Alias “Jorge 40” ha hecho demasiados méritos para perder los beneficios jurídicos que actualmente lo amparan. No ha dicho toda la verdad, ha ocultado muchos de los crímenes que ha cometido, no ha aportado pruebas que apunten al esclarecimiento de los hechos, ha negado deliberadamente sus nexos con políticos y gremios económicos, no se ha referido a la connivencia estrecha entre paramilitares y fuerza pública, ha expresado que no tiene la capacidad para reparar a las miles y miles de víctimas causadas por sus estructuras, su prepotencia es una afrenta para las víctimas y sobrevivientes y, según documentan ampliamente los medios de comunicación, ha continuado relacionado con las estructuras paramilitares que siguen operando en la región. Si de verdad en Colombia hay justicia y se confía en las instituciones judiciales existentes, el corolario lógico debiera ser que los paramilitares que incumplan con los requisitos establecidos en la “Ley de Justicia y Paz” fueran juzgados, en Colombia, por la ley ordinaria. En relación con los derechos a la justicia que tenemos las víctimas y sobrevivientes, cabe pensar que este escenario nos dejaría mucho más conformes.
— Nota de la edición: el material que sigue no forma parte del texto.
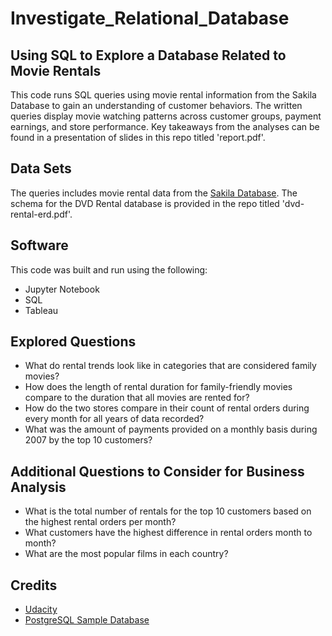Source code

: # Investigate_Relational_Database
## Using SQL to Explore a Database Related to Movie Rentals
This code runs SQL queries using movie rental information from the Sakila Database to gain an understanding of customer behaviors. The written queries display movie watching patterns across customer groups, payment earnings, and store performance. Key takeaways from the analyses can be found in a presentation of slides in this repo titled 'report.pdf'.

## Data Sets
The queries includes movie rental data from the [Sakila Database](https://www.postgresqltutorial.com/postgresql-sample-database/). The schema for the DVD Rental database is provided in the repo titled 'dvd-rental-erd.pdf'.

## Software
This code was built and run using the following:
* Jupyter Notebook
* SQL
* Tableau

## Explored Questions
* What do rental trends look like in categories that are considered family movies?
* How does the length of rental duration for family-friendly movies compare to the duration that all movies are rented for?
* How do the two stores compare in their count of rental orders during every month for all years of data recorded?
* What was the amount of payments provided on a monthly basis during 2007 by the top 10 customers?

## Additional Questions to Consider for Business Analysis
* What is the total number of rentals for the top 10 customers based on the highest rental orders per month?
* What customers have the highest difference in rental orders month to month?
* What are the most popular films in each country?

## Credits
* [Udacity](https://www.udacity.com/course/programming-for-data-science-nanodegree--nd104)
* [PostgreSQL Sample Database](https://www.postgresqltutorial.com/postgresql-sample-database/)
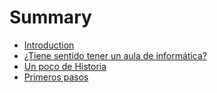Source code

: # Summary

* [Introduction](README.md)
* [¿Tiene sentido tener un aula de informática?](no_te_gastes_mucho_dinero.md)
* [Un poco de Historia](un-poco-de-historia.md)
* [Primeros pasos](chapter1.md)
Como, al parecer, todo va en la perspectiva que alias “Jorge 40” y otros mandos paramilitares del llamado “Bloque Norte de las Autodefensas Unidas de Colombia, (AUC)”, terminen cumpliendo sus bajas penas de prisión en centros de reclusión especiales, es posible pensar que nosotros, las víctimas y sobrevivientes Wayúu, despleguemos todos nuestros esfuerzos y capacidades para conseguir que la Corte Penal Internacional (CPI) adquiera jurisdicción sobre los paramilitares que han cometido flagrantes violaciones a los derechos humanos, ordenaron y participaron en crímenes de guerra y están involucrados en delitos de lesa humanidad. Probablemente este sería el escenario que permitiría que a las víctimas y sobrevivientes Wayúu nos garantizaran integralmente nuestros derechos.

A estas alturas y para concluir estas reflexiones, es lícito preguntarse lo siguiente: ¿Si el Gobierno Nacional, que siente especial predilección por extraditar a los colombianos para que sean juzgados en Usamérica, antes de someterlos a las leyes propias, por qué no busca que la CPI juzgue a todos los paramilitares?